Federica Haumüller
- Country (sports): Argentina
- Residence: Chañar Ladeado, Caseros Department, Argentina
- Born: 5 December 1972 (age 53) Chañar Ladeado, Caseros Department, Argentina
- Turned pro: 1987
- Retired: 1991
- Prize money: US$ 44,380

Singles
- Career record: 43–31
- Career titles: 1
- Highest ranking: No. 102 (25 June 1990)
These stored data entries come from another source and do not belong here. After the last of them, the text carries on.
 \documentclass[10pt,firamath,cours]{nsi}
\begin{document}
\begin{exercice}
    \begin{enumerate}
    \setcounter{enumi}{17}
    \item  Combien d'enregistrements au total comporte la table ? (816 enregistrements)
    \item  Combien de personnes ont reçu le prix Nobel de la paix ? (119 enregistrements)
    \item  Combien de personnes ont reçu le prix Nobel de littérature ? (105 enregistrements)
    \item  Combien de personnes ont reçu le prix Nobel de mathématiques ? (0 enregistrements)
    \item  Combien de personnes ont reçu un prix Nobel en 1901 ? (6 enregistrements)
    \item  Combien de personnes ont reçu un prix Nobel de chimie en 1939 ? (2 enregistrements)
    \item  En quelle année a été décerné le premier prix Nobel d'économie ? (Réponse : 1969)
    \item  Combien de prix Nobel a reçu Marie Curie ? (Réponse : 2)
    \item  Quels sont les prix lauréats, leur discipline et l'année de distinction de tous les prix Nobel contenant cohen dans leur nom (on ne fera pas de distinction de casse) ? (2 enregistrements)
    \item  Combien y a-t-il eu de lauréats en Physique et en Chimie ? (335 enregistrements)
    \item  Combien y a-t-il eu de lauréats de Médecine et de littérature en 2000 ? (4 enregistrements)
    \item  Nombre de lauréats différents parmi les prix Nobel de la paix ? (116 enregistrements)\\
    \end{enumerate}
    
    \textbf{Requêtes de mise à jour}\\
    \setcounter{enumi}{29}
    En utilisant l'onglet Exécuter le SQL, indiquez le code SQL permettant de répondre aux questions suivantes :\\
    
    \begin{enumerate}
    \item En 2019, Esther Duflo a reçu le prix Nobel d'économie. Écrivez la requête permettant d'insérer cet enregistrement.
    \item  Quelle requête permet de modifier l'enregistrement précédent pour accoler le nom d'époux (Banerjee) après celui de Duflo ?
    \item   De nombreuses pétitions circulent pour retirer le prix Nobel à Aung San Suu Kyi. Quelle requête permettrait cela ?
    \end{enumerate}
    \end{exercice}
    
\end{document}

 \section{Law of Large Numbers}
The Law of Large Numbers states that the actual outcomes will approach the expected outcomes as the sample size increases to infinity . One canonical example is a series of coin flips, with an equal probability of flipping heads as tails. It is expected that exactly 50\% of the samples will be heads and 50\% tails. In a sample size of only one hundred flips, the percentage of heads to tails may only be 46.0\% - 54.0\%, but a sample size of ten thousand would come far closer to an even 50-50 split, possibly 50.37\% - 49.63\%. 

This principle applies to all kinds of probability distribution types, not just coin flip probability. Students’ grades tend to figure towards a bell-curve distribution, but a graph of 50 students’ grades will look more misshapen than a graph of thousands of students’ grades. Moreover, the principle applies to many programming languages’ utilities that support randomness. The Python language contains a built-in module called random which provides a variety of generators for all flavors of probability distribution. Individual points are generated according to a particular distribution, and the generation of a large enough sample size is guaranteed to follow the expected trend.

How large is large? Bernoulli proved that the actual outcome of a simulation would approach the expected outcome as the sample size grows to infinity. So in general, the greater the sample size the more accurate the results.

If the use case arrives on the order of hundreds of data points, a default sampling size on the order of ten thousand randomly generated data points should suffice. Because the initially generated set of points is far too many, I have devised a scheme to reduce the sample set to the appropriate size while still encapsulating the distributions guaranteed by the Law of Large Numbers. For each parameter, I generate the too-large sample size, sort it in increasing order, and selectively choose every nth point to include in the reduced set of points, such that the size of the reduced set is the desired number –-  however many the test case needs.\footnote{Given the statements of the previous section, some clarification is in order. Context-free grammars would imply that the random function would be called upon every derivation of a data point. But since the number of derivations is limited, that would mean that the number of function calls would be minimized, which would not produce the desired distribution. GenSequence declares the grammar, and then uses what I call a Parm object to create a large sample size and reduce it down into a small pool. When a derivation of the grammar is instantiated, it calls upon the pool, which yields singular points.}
Grand Slam singles results
- French Open: 1R (1990)
- US Open: 1R (1990)

Doubles
- Career record: 20–19
- Career titles: 0
- Highest ranking: No. 182 (5 February 1990)

= Federica Haumüller =

Argentine tennis player

Federica Haumüller (born 5 December 1972) is a former professional tennis player from Argentina who played from 1987 to 1991.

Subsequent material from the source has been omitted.